Mohon tunggu...
H.Asrul Hoesein
H.Asrul Hoesein Mohon Tunggu... Wiraswasta - Pemerhati dan Pengamat Regulasi Persampahan | Terus Menyumbang Pemikiran yang Sedikit u/ Tata Kelola Sampah di Indonesia | Green Indonesia Foundation | Jakarta http://asrulhoesein.blogspot.co.id Mobile: +628119772131 WA: +6281287783331

Pemerhati dan Pengamat Regulasi Persampahan | Terus Menyumbang Pemikiran yang sedikit u/ Tata Kelola Sampah di Indonesia | Green Indonesia Foundation | Founder PKPS di Indonesia | Founder Firma AH dan Partner | Jakarta | Pendiri Yayasan Kelola Sampah Indonesia - YAKSINDO | Surabaya. http://asrulhoesein.blogspot.co.id Mobile: +628119772131 WA: +6281287783331

Selanjutnya

Tutup

Healthy Pilihan

Kemasan Pangan dan Obat, Plastik PET Ada Zat Etilen Glikol

24 Oktober 2022   11:53 Diperbarui: 24 Oktober 2022   12:48 740
+
Laporkan Konten
Laporkan Akun
Kompasiana adalah platform blog. Konten ini menjadi tanggung jawab bloger dan tidak mewakili pandangan redaksi Kompas.
Lihat foto
Bagikan ide kreativitasmu dalam bentuk konten di Kompasiana | Sumber gambar: Freepik

"Etilen Glikol (EG) adalah senyawa organik yang digunakan sebagai bahan mentah dalam pembuatan fiber poliester, industri pabrik, serta polietilena tereftalat (PET) yang digunakan pada botol plastik." Wikipedia

Badan Pengawas Obat dan Makanan (BPOM) berencana merevisi Peraturan BPOM Nomor 31 Tahun 2018 Tentang Label Pangan Olahan, untuk memberi label BisPhenol-A (BPA).

Khususnya yang akan disasar BPOM adalah pelabelan BPA pada Galon Guna Ulang (GGU) air mineral, namun hal ini terjadi pro-kontra karena dianggap belum ada penelitian yang komprehensif oleh BPOM.

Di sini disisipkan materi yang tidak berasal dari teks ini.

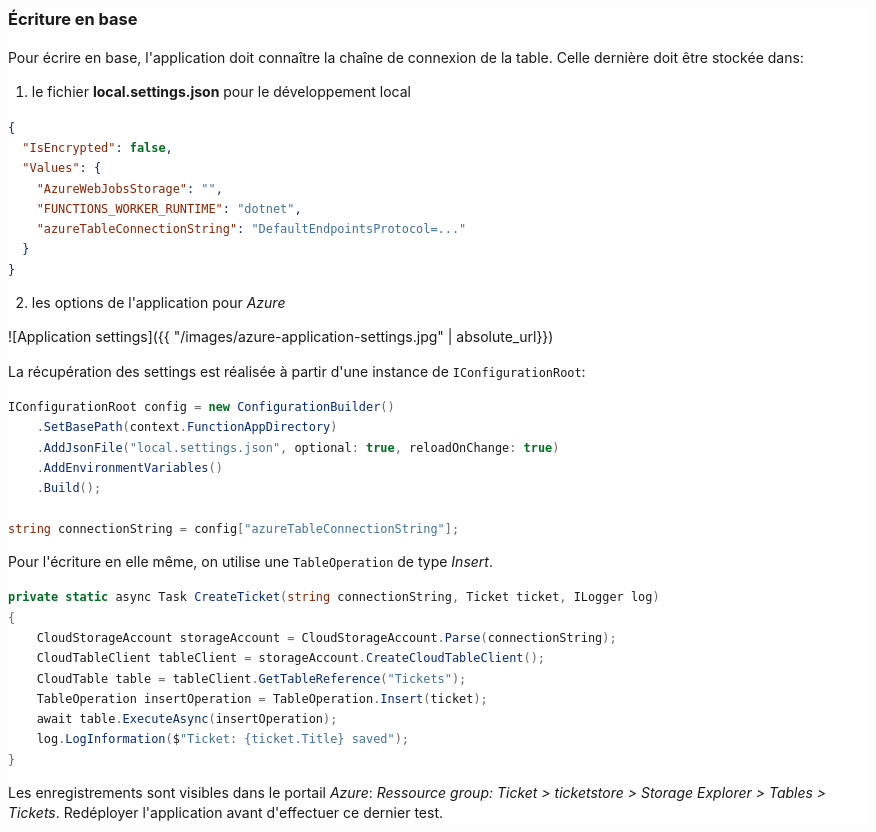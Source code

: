 ### Écriture en base

Pour écrire en base, l'application doit connaître la chaîne de connexion de la table. Celle dernière doit être stockée dans:

1. le fichier **local.settings.json** pour le développement local

```json
{
  "IsEncrypted": false,
  "Values": {
    "AzureWebJobsStorage": "",
    "FUNCTIONS_WORKER_RUNTIME": "dotnet",
    "azureTableConnectionString": "DefaultEndpointsProtocol=..."
  }
}
```

2. les options de l'application pour _Azure_

![Application settings]({{ "/images/azure-application-settings.jpg" | absolute_url}})

La récupération des settings est réalisée à partir d'une instance de `IConfigurationRoot`:

```c#
IConfigurationRoot config = new ConfigurationBuilder()
    .SetBasePath(context.FunctionAppDirectory)
    .AddJsonFile("local.settings.json", optional: true, reloadOnChange: true)
    .AddEnvironmentVariables()
    .Build();

string connectionString = config["azureTableConnectionString"];
```

Pour l'écriture en elle même, on utilise une `TableOperation` de type _Insert_.

```c#
private static async Task CreateTicket(string connectionString, Ticket ticket, ILogger log)
{
    CloudStorageAccount storageAccount = CloudStorageAccount.Parse(connectionString);
    CloudTableClient tableClient = storageAccount.CreateCloudTableClient();
    CloudTable table = tableClient.GetTableReference("Tickets");
    TableOperation insertOperation = TableOperation.Insert(ticket);
    await table.ExecuteAsync(insertOperation);
    log.LogInformation($"Ticket: {ticket.Title} saved");
}
```

Les enregistrements sont visibles dans le portail _Azure_: _Ressource group: Ticket > ticketstore > Storage Explorer > Tables > Tickets_. Redéployer l'application avant d'effectuer ce dernier test.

Belum selesai isu BisPhenol-A (BPA) merebak di kalangan pengusaha air minum di Indonesia. Kini ramai lagi di dunia farmasi atas adanya zat Etilen Glikol (EG) dan Dietilen Glikol (DG) pada obat sirup yang mengakibatkan gagal ginjal.

Sementara BPOM dalam pembahasan pelabelan zat BPA di GGU juga pihak terkait seperti Menkes, Kepala BKKBN, DPR minta BPOM lakukan penelitian dengan melibatkan berbagai pihak terkait.

Kini muncul masalah baru lagi yaitu zat Etilen Glikol (EG) dan Dietilen Glikol (DG) yang diduga mencemari obat-obatan berbentuk sirup. 

Ini belum diketahui sumbernya dari mana, apa berasal dari proses produksi obat sirup atau migrasi dari kemasannya.

Etilen glikol ini diketahui menyebabkan terjadinya penyakit ginjal akut pada anak-anak yang mengonsumsinya. Bisa jadi bukan hanya pada anak-anak, tapi juga pada orang dewasa.

Sebagaimana ditemukan zat Etilen glikol pada pangan dan obat oleh Organisasi Kesehatan Dunia (WHO) memiliki risiko pada ginjal, seperti kasus yang terjadi di Gambia, Afrika Barat.

Informasi kepada pemerintah cq: Menteri Kesehatan dan BPOM bahwa sumber zat Etilen Glikol (EG) dan Dietilen Glikol (DG) antara lain berasal dari kemasan PET (Polietilen Tereftalat), dimana plastik PET menggunakan senyawa Etilen Glikol sebagai aditif.

Etilen Glikol adalah senyawa pelarut organik dengan rasa manis yang bisa saja disalahgunakan untuk pelarut obat. Biasanya zat tersebut digunakan untuk mengganti propilen glikol atau polietilen glikol.

Maka harus ada cek dan rechek yang valid di laboratorium. Bukan hanya harus diteliti zat Etilen Glikol pada proses produksi obat itu saja, tapi perlu diperiksa wadah atau kemasan obat sirup tersebut, bila menggunakan kemasan berbahan baku PET.

Kalau menggunakan kemasan plastik PET, perlu diteliti ambang batas migrasi Etilen Glikol ke isi kemasan yang berupa cair atau sirup tersebut dengan beri label agar ada petunjuk pada konsumen (pemakai).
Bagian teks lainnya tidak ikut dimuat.